BEGIN Input records

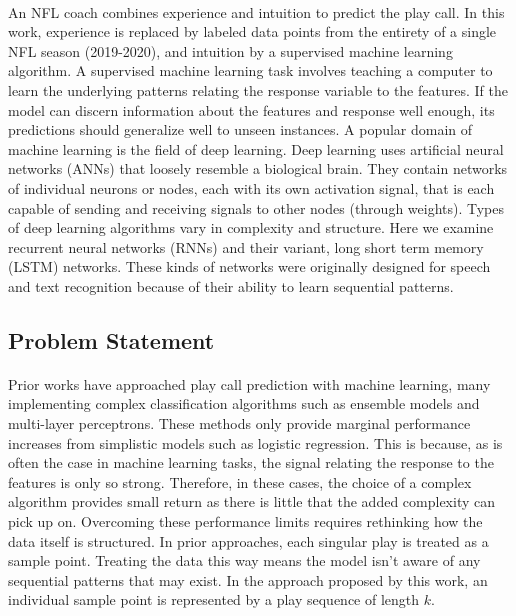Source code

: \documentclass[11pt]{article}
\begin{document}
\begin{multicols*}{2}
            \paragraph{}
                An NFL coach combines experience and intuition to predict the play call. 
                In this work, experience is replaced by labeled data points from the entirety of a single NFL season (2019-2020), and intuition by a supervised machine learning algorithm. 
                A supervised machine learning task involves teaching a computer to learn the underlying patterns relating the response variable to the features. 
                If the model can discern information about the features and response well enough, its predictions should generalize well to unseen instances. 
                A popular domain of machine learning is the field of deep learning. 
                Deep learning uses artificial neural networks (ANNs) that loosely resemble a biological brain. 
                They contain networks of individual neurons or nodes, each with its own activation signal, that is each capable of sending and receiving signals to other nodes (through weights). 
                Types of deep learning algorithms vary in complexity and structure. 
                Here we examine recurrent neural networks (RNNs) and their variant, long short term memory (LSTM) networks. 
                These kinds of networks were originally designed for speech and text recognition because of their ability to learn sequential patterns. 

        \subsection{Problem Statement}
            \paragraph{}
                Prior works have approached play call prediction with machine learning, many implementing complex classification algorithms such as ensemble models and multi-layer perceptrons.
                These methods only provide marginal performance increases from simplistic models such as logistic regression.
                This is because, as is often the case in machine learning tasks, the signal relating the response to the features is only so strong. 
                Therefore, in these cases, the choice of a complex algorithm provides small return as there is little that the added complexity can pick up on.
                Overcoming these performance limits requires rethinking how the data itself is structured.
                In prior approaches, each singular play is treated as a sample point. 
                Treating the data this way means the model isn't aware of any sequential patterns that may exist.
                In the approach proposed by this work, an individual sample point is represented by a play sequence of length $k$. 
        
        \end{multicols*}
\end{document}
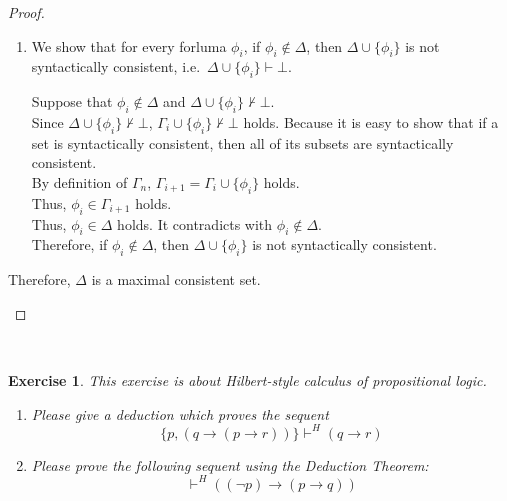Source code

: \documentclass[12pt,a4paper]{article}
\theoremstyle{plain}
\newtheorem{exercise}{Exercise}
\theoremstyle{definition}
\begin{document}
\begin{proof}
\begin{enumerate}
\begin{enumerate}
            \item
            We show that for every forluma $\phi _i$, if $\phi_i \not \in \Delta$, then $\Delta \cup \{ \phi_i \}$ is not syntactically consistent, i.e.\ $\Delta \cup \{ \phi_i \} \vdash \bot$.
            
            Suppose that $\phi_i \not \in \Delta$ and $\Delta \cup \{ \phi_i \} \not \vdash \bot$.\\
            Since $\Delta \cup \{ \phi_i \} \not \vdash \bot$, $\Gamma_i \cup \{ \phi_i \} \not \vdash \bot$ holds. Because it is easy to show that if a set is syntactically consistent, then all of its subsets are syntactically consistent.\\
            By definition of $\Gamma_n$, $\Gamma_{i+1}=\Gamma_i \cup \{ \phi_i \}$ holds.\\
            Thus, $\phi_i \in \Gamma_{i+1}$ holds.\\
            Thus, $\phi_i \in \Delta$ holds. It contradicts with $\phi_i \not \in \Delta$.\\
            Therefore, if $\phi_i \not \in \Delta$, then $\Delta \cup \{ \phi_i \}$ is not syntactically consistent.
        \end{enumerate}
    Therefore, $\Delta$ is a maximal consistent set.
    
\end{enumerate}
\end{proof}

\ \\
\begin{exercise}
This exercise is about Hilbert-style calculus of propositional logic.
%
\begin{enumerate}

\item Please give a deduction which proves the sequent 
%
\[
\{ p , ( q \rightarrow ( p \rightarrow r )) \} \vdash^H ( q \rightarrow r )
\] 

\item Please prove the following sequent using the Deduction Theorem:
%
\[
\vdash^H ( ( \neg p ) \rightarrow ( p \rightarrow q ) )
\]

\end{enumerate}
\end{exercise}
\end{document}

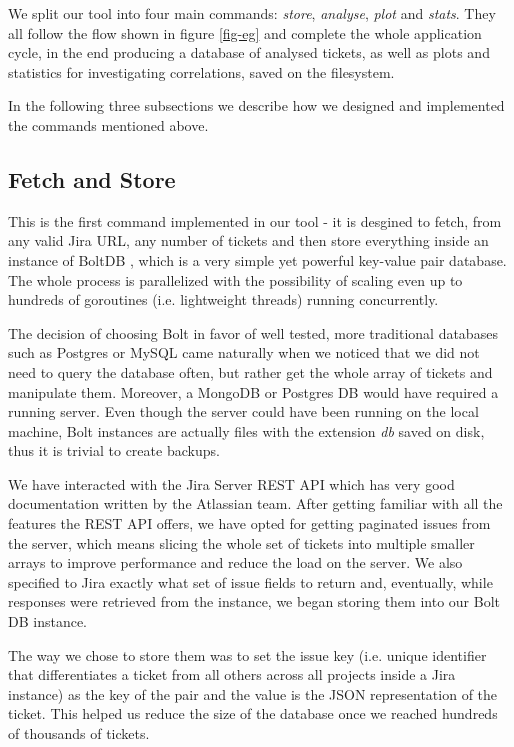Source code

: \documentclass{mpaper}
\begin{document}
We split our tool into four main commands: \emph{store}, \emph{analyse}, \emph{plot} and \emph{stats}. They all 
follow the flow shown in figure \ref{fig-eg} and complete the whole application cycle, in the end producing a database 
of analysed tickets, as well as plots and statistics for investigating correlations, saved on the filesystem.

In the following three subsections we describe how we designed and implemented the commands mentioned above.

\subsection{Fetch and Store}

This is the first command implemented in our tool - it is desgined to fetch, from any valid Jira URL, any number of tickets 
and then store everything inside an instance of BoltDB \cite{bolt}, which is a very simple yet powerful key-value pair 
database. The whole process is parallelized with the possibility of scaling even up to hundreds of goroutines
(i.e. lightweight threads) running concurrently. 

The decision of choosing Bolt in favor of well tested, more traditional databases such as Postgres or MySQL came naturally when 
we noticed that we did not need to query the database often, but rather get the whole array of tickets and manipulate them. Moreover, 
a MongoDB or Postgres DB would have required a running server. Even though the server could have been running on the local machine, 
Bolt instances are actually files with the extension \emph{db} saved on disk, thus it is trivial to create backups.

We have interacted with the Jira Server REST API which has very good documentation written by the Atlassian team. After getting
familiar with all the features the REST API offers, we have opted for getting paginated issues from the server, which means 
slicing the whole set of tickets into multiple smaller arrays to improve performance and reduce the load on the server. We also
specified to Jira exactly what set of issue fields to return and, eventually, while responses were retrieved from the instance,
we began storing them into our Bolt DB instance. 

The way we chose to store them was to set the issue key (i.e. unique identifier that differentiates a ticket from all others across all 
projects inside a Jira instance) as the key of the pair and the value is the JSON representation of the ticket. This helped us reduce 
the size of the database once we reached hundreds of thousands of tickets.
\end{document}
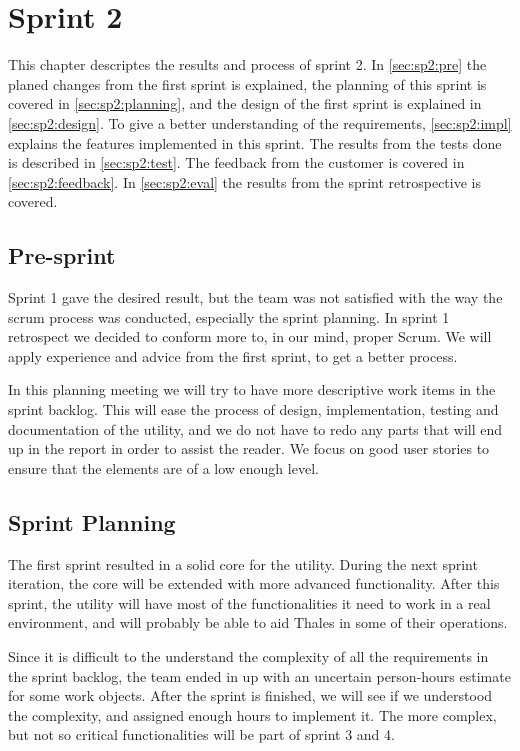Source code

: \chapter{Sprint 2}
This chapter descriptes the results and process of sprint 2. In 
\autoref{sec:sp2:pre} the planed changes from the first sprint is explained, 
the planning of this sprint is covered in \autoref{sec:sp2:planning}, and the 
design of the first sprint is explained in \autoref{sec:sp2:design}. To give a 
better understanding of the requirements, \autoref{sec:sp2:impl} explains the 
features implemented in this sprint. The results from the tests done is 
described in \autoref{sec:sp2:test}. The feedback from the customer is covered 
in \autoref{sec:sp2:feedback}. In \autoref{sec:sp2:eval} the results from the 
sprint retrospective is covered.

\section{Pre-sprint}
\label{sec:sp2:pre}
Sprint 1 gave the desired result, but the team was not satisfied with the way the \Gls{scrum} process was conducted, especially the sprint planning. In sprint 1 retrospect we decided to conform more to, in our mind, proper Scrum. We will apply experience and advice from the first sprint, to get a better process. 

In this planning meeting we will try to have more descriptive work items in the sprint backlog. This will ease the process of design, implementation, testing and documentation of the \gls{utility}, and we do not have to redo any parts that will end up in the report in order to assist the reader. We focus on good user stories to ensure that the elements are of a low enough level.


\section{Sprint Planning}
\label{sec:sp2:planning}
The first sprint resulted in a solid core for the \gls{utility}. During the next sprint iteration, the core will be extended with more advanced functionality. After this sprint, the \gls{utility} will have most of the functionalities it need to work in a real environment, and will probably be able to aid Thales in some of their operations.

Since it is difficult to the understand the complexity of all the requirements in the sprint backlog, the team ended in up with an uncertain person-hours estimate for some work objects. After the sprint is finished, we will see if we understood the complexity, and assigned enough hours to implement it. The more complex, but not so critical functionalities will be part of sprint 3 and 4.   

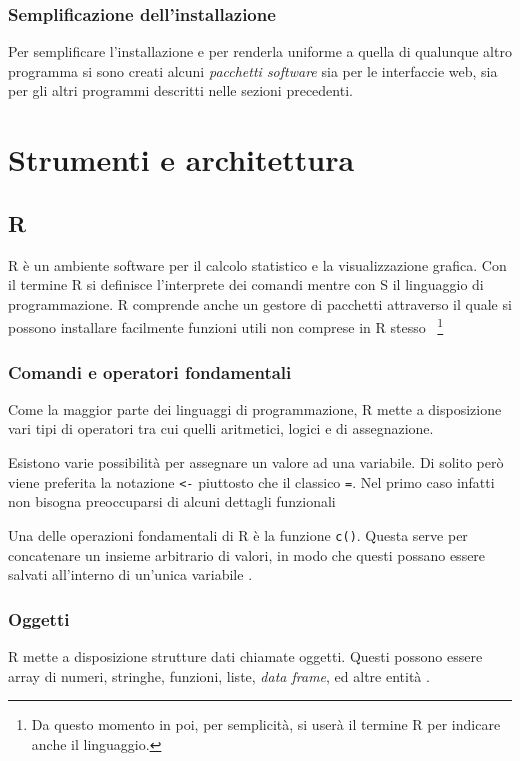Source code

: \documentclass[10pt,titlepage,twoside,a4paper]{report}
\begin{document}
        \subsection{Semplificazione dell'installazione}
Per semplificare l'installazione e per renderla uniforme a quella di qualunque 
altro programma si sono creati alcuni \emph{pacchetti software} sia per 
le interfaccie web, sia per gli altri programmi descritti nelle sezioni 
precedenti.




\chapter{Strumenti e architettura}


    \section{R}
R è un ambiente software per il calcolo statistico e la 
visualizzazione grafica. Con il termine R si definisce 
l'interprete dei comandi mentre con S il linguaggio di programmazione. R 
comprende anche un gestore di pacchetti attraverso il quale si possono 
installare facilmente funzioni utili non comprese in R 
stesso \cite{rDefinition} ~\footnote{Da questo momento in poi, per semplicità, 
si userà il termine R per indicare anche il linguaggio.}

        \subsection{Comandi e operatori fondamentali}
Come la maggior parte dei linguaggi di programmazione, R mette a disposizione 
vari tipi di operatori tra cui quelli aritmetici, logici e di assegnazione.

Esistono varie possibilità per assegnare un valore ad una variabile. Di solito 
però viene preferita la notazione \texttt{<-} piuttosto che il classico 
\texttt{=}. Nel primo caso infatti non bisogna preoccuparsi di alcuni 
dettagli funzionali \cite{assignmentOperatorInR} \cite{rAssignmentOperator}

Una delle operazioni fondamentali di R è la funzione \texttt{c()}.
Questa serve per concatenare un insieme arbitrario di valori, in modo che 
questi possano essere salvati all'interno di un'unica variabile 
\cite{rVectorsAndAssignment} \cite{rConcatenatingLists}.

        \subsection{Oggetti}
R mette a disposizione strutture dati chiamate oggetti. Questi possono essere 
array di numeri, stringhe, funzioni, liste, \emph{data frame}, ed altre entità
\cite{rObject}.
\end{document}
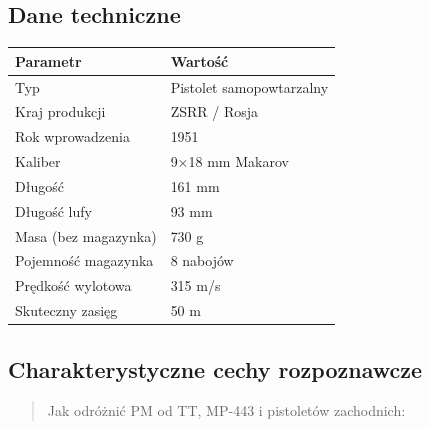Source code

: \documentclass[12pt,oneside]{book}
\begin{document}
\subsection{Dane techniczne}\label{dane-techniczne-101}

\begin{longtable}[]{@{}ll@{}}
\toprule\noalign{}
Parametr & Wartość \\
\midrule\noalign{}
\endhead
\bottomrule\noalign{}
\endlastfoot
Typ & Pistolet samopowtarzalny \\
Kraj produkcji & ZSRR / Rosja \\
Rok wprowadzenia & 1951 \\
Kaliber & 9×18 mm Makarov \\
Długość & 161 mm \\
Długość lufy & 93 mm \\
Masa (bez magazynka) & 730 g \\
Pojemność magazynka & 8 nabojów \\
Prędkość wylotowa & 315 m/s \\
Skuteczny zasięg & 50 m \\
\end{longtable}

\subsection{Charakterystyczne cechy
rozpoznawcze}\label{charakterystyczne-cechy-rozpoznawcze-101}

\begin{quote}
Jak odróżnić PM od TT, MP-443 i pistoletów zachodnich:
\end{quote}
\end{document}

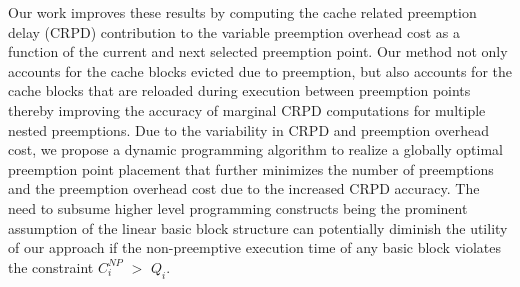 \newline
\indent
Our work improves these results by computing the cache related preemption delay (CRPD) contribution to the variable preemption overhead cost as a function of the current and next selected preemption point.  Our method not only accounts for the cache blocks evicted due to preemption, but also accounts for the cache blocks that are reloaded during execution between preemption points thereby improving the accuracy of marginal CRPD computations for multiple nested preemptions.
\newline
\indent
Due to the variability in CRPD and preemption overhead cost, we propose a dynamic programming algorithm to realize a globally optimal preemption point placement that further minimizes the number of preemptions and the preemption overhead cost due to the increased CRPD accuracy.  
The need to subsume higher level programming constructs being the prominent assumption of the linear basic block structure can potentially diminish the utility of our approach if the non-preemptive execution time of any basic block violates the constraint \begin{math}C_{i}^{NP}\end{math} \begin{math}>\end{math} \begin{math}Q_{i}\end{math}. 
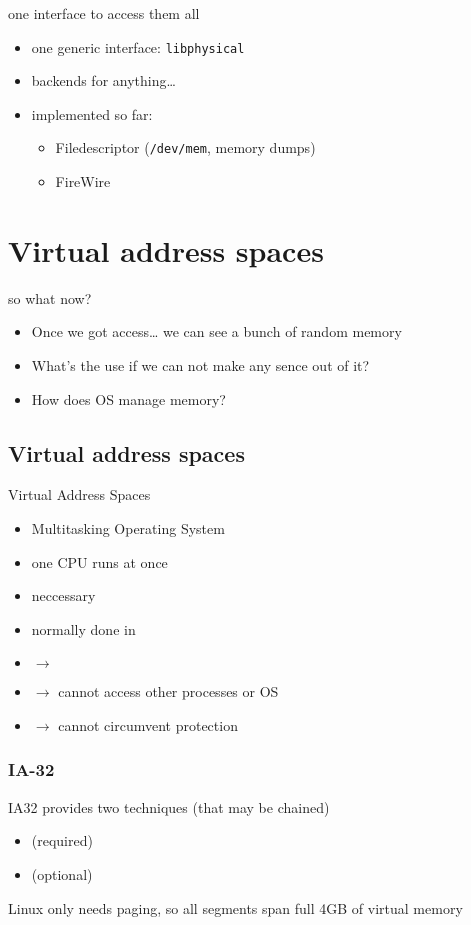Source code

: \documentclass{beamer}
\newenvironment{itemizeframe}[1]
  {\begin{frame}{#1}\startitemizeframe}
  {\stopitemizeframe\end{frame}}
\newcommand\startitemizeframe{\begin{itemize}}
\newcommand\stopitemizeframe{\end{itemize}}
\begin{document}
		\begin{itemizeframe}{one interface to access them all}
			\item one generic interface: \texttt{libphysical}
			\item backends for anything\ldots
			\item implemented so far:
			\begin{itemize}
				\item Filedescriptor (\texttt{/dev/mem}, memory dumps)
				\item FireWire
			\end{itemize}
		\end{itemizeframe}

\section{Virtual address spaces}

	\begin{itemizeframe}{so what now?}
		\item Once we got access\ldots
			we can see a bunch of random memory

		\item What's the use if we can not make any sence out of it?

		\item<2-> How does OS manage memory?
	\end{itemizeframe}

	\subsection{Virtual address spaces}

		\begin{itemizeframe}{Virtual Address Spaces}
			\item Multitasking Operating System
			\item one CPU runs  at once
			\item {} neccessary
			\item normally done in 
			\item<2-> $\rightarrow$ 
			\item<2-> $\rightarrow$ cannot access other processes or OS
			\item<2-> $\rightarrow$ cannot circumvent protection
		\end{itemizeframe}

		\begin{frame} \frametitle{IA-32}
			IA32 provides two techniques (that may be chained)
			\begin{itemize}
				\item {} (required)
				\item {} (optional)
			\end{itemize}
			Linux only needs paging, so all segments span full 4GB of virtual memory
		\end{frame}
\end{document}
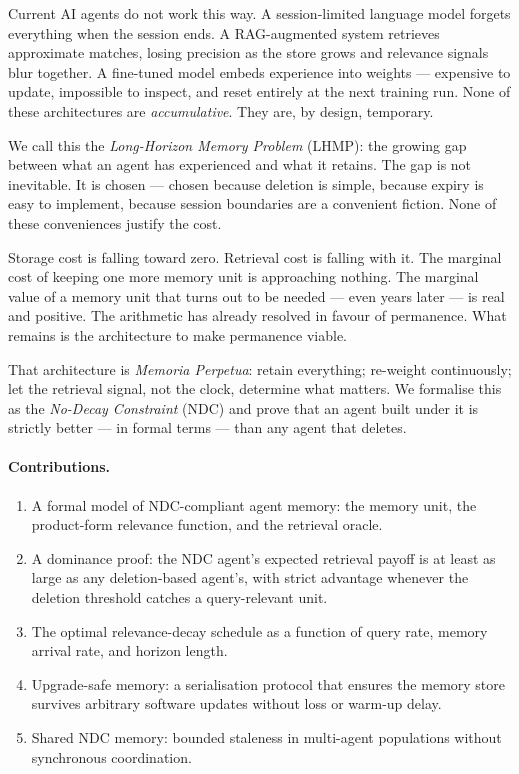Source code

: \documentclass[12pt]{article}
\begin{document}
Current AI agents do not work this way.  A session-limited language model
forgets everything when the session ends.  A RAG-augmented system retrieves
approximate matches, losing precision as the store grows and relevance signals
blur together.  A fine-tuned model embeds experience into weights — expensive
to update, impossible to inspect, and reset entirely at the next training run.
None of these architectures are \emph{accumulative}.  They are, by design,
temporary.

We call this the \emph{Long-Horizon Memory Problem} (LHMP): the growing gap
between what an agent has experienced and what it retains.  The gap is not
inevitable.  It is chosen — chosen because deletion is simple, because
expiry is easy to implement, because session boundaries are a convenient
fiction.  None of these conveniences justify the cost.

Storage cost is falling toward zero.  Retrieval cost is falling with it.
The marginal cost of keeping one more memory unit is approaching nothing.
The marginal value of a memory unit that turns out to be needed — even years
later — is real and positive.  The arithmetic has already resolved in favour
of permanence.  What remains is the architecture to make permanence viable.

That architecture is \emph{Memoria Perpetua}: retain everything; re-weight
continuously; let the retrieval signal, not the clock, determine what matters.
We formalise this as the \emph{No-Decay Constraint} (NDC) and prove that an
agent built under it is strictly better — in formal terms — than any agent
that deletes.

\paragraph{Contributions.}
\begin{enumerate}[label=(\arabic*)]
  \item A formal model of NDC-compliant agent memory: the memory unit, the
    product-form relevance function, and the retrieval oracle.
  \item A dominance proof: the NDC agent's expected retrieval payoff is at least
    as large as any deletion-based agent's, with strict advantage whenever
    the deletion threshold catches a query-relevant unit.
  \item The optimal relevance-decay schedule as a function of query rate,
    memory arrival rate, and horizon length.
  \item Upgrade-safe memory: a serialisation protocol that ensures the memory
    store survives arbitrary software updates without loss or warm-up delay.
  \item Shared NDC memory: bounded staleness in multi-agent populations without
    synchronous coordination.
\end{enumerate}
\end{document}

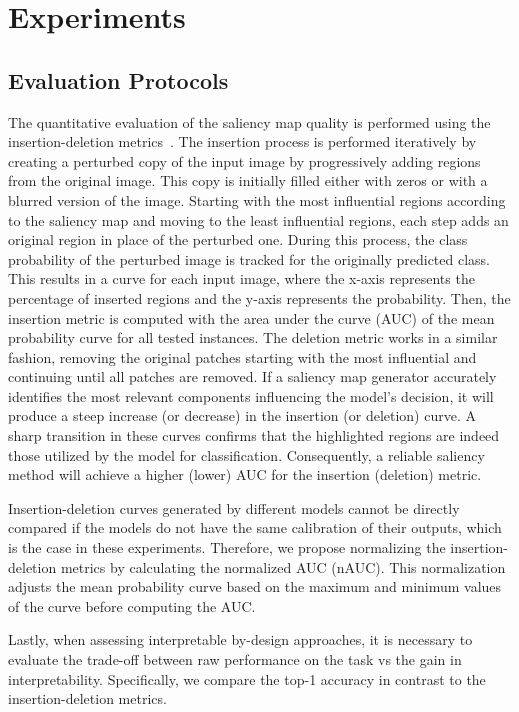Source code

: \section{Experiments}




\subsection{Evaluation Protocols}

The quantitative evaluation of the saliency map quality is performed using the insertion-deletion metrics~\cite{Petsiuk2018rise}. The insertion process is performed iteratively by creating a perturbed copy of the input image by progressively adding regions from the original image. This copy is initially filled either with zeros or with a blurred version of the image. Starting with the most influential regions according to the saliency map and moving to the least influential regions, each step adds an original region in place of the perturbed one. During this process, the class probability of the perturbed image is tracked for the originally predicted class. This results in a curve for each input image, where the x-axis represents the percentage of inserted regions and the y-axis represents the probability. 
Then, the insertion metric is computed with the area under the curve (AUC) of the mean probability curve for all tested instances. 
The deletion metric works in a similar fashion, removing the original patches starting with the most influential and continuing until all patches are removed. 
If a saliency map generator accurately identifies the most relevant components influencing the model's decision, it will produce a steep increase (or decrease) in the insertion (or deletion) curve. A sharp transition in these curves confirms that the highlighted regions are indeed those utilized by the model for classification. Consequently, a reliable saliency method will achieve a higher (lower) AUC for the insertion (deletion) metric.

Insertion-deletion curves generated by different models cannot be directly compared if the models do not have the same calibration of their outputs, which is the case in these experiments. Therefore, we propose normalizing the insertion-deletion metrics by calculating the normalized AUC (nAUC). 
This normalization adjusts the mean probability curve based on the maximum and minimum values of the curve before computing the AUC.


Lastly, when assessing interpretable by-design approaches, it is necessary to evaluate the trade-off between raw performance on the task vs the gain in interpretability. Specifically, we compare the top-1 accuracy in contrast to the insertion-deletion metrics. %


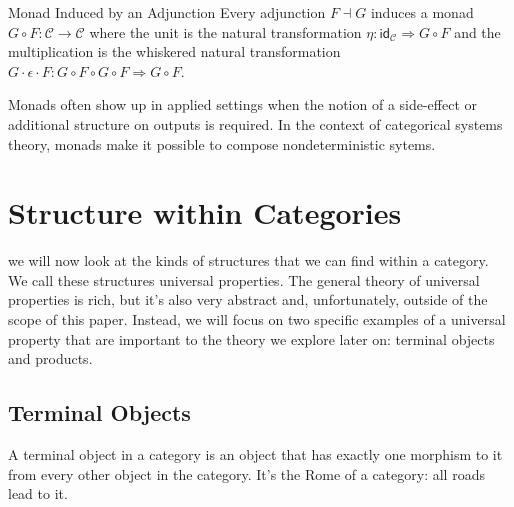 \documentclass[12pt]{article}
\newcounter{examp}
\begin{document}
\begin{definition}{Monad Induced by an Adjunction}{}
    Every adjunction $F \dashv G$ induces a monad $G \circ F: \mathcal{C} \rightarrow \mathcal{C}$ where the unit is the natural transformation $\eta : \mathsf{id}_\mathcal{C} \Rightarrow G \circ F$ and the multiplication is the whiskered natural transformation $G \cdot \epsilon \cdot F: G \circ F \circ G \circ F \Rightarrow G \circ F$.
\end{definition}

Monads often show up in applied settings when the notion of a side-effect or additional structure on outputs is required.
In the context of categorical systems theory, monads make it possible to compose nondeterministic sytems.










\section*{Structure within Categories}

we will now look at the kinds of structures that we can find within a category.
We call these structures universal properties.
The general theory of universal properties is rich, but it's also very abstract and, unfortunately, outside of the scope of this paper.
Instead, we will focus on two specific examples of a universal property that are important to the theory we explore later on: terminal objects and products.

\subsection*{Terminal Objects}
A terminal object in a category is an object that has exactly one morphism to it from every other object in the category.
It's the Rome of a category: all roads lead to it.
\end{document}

END Input records

## Task goal
Whenever the string "pacchetti" shows up in a line above, copy that line.

## Exercise output
altro programma si sono creati alcuni \emph{pacchetti software} sia per 
comprende anche un gestore di pacchetti attraverso il quale si possono 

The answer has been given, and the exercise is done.